The word "database" marks the lines you need; copy each of them from the data.

Document images with source code
== Segment start ==

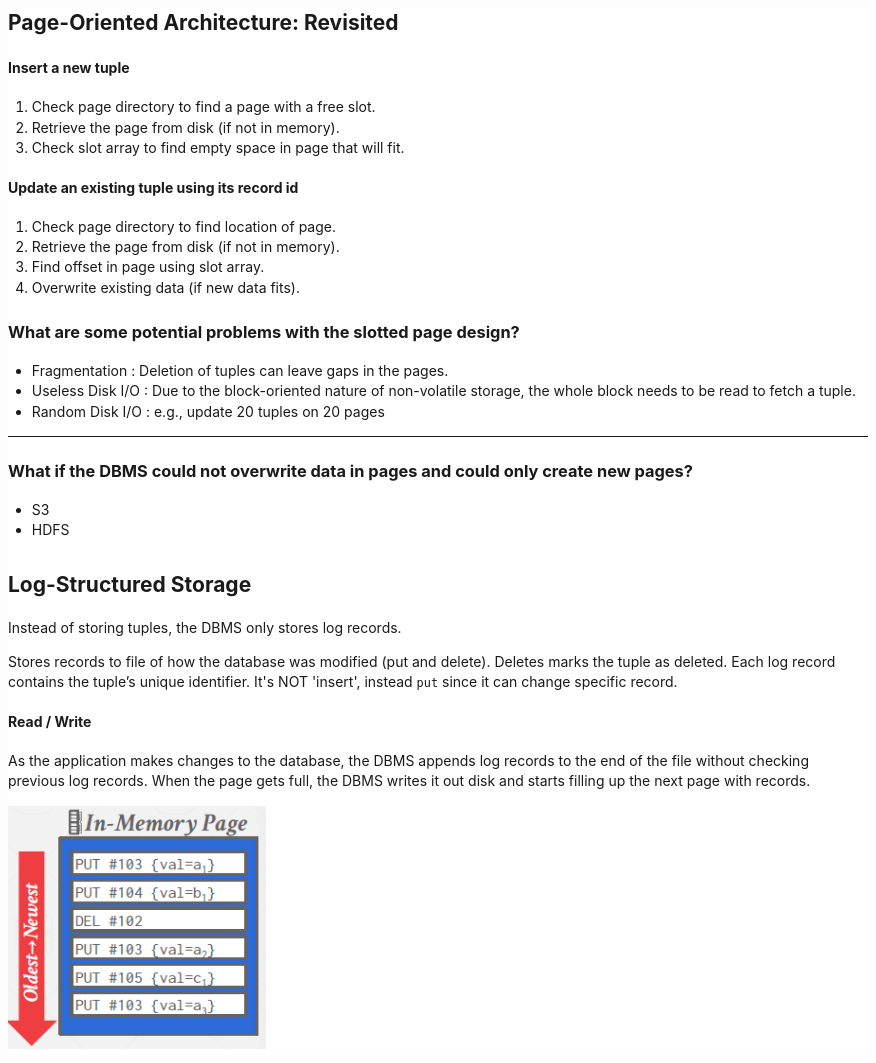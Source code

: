 ## Page-Oriented Architecture: Revisited

#### Insert a new tuple
1. Check page directory to find a page with a free slot.
2. Retrieve the page from disk (if not in memory).
3. Check slot array to find empty space in page that will fit.
   
#### Update an existing tuple using its record id
1. Check page directory to find location of page.
2. Retrieve the page from disk (if not in memory).
3. Find offset in page using slot array.
4. Overwrite existing data (if new data fits).

### What are some potential problems with the slotted page design?

- Fragmentation : Deletion of tuples can leave gaps in the pages.
- Useless Disk I/O : Due to the block-oriented nature of non-volatile storage, the whole block needs to
be read to fetch a tuple.
- Random Disk I/O : e.g., update 20 tuples on 20 pages

---

### What if the DBMS could not overwrite data in pages and could only create new pages?

- S3
- HDFS

## Log-Structured Storage

Instead of storing tuples, the DBMS only stores log records.

Stores records to file of how the database was modified (put and delete). Deletes marks the tuple as deleted. Each log record contains the tuple’s unique identifier. It's NOT 'insert', instead `put` since it can change specific record.

#### Read / Write

As the application makes changes to the database, the DBMS appends log records to the end of the file without checking previous log records. When the page gets full, the DBMS writes it out disk and starts filling up the next page with records.

<img src="./img/l4_log1.PNG" width="30%" />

== Segment end ==

Solution to this problem ▸
Stores records to file of how the database was modified (put and delete). Deletes marks the tuple as deleted. Each log record contains the tuple’s unique identifier. It's NOT 'insert', instead `put` since it can change specific record.
As the application makes changes to the database, the DBMS appends log records to the end of the file without checking previous log records. When the page gets full, the DBMS writes it out disk and starts filling up the next page with records.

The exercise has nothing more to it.